[Recorded data]
-*-*-

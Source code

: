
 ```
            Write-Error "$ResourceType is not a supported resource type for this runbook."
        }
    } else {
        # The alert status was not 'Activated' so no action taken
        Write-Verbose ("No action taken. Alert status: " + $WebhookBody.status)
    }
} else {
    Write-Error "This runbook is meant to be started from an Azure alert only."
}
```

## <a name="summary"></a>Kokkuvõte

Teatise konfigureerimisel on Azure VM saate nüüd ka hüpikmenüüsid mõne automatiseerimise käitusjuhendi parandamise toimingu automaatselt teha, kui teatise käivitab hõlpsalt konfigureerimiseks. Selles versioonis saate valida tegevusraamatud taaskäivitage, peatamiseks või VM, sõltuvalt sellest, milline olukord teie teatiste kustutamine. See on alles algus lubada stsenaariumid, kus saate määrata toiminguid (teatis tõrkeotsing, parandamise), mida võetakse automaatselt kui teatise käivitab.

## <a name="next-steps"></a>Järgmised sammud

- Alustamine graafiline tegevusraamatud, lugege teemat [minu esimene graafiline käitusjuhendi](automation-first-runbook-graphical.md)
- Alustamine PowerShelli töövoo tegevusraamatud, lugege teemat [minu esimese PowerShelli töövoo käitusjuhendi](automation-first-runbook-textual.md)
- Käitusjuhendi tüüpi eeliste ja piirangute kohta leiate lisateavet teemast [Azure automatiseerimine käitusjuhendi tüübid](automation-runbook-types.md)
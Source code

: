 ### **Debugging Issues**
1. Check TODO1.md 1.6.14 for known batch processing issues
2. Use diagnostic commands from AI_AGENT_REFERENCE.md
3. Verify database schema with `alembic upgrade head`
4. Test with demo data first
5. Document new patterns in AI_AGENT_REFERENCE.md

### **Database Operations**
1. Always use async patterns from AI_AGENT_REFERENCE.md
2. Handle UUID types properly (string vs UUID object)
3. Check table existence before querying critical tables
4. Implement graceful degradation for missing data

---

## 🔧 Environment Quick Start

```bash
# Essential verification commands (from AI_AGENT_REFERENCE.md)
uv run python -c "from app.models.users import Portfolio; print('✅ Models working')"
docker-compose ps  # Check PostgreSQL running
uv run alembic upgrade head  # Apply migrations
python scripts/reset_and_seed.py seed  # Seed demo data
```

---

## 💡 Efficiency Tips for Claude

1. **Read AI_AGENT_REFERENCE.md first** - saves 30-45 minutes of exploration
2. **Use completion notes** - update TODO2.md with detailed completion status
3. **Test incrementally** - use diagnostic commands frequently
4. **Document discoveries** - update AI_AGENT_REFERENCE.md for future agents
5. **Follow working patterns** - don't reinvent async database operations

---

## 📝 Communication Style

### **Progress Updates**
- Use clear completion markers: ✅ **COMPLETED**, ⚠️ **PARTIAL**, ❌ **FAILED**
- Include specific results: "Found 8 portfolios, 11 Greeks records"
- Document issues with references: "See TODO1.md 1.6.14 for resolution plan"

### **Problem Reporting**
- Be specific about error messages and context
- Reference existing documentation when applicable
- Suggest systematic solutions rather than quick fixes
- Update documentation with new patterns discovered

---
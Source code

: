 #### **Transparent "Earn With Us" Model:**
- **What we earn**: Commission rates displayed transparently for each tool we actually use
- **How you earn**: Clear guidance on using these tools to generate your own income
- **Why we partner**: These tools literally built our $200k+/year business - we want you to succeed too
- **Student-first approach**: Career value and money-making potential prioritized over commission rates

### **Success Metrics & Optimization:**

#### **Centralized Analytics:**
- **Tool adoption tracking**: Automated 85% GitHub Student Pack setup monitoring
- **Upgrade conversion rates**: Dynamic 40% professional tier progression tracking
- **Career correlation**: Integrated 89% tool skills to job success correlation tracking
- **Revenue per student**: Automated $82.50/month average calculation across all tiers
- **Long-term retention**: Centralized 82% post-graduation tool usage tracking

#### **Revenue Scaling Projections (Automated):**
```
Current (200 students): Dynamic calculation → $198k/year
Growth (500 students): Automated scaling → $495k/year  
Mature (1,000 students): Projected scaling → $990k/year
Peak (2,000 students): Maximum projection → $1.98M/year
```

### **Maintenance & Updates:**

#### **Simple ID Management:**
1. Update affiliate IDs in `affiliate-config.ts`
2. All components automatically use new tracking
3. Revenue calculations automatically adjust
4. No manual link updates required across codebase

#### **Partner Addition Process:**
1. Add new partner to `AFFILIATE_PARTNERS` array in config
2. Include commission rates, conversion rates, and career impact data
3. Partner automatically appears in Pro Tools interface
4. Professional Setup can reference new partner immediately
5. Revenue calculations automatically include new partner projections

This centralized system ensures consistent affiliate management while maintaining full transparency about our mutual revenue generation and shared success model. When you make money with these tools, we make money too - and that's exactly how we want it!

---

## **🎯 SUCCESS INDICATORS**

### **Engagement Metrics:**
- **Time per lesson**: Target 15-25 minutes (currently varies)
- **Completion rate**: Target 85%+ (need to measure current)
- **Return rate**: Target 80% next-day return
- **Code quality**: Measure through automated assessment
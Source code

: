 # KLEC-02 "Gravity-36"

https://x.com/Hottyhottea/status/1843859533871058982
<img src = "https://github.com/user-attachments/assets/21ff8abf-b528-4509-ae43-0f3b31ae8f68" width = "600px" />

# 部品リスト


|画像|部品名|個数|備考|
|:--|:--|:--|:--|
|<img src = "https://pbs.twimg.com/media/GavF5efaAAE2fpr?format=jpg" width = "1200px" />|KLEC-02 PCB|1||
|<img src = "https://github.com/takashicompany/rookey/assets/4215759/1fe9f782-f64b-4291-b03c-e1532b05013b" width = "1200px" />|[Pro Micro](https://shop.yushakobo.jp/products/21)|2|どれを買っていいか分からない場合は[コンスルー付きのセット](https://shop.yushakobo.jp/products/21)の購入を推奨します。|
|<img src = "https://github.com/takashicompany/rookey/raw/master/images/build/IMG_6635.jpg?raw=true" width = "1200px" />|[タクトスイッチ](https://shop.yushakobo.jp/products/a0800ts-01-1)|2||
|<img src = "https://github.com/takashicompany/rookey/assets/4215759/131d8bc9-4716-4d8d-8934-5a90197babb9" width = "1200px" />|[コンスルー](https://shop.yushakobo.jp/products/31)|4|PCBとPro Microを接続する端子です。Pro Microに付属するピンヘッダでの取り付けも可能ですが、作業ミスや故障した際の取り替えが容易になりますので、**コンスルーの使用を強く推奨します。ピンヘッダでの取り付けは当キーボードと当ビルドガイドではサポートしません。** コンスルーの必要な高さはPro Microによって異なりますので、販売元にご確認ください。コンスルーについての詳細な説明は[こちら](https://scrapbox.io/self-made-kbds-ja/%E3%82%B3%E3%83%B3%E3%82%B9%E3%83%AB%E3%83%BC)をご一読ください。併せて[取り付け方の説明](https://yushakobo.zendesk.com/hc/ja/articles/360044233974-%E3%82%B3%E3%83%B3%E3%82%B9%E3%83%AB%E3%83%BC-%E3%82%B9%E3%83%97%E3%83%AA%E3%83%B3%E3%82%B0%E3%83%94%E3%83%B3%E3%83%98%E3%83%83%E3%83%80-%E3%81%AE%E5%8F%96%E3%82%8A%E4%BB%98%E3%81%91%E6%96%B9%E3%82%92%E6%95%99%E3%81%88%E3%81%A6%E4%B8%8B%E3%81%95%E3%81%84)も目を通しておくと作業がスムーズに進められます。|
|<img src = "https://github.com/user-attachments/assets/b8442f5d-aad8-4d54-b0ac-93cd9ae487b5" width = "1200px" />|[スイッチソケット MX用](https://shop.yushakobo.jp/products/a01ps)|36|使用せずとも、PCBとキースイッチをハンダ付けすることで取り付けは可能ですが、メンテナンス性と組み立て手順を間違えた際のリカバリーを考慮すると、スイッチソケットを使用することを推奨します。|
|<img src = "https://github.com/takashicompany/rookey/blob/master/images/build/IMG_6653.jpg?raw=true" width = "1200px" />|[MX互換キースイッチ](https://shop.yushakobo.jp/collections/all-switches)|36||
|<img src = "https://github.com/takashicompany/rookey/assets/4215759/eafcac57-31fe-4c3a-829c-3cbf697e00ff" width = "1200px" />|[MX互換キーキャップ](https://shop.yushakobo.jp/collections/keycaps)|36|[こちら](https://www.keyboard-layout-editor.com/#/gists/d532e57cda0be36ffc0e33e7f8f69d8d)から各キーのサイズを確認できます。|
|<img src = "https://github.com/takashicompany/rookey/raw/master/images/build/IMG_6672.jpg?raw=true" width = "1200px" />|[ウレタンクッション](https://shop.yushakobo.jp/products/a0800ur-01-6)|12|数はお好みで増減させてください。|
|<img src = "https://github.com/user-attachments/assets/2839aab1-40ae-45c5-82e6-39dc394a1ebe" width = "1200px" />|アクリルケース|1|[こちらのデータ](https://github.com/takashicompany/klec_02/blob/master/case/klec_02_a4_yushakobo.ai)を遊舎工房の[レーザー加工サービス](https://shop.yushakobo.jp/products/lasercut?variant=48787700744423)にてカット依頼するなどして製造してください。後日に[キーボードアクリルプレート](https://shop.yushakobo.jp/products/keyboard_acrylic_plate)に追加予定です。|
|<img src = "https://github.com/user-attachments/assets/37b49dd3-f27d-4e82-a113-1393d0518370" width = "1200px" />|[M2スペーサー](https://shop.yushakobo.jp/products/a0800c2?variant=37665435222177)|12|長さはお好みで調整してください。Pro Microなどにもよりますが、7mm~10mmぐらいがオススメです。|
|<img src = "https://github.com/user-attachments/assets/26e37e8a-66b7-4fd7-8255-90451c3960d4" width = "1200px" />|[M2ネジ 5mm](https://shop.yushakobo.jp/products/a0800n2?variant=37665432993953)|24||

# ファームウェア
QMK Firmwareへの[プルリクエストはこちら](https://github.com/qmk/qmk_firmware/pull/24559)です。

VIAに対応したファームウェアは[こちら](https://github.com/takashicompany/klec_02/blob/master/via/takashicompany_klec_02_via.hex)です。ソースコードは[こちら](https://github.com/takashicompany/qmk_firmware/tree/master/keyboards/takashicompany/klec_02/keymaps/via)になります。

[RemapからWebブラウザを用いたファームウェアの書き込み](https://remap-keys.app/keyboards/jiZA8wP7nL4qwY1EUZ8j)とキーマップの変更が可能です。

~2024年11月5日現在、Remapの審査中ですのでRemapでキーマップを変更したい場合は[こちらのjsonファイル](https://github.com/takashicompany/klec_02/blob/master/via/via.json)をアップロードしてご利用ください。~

-*-*-

Please copy, exactly and with nothing else, the lines above beginning at the line that has "1. **Read AI_AGENT_REFERENCE.md" and ending with the line that has "### **Progress Updates**".

§ Answer section:
1. **Read AI_AGENT_REFERENCE.md first** - saves 30-45 minutes of exploration
2. **Use completion notes** - update TODO2.md with detailed completion status
3. **Test incrementally** - use diagnostic commands frequently
4. **Document discoveries** - update AI_AGENT_REFERENCE.md for future agents
5. **Follow working patterns** - don't reinvent async database operations

---

## 📝 Communication Style

### **Progress Updates**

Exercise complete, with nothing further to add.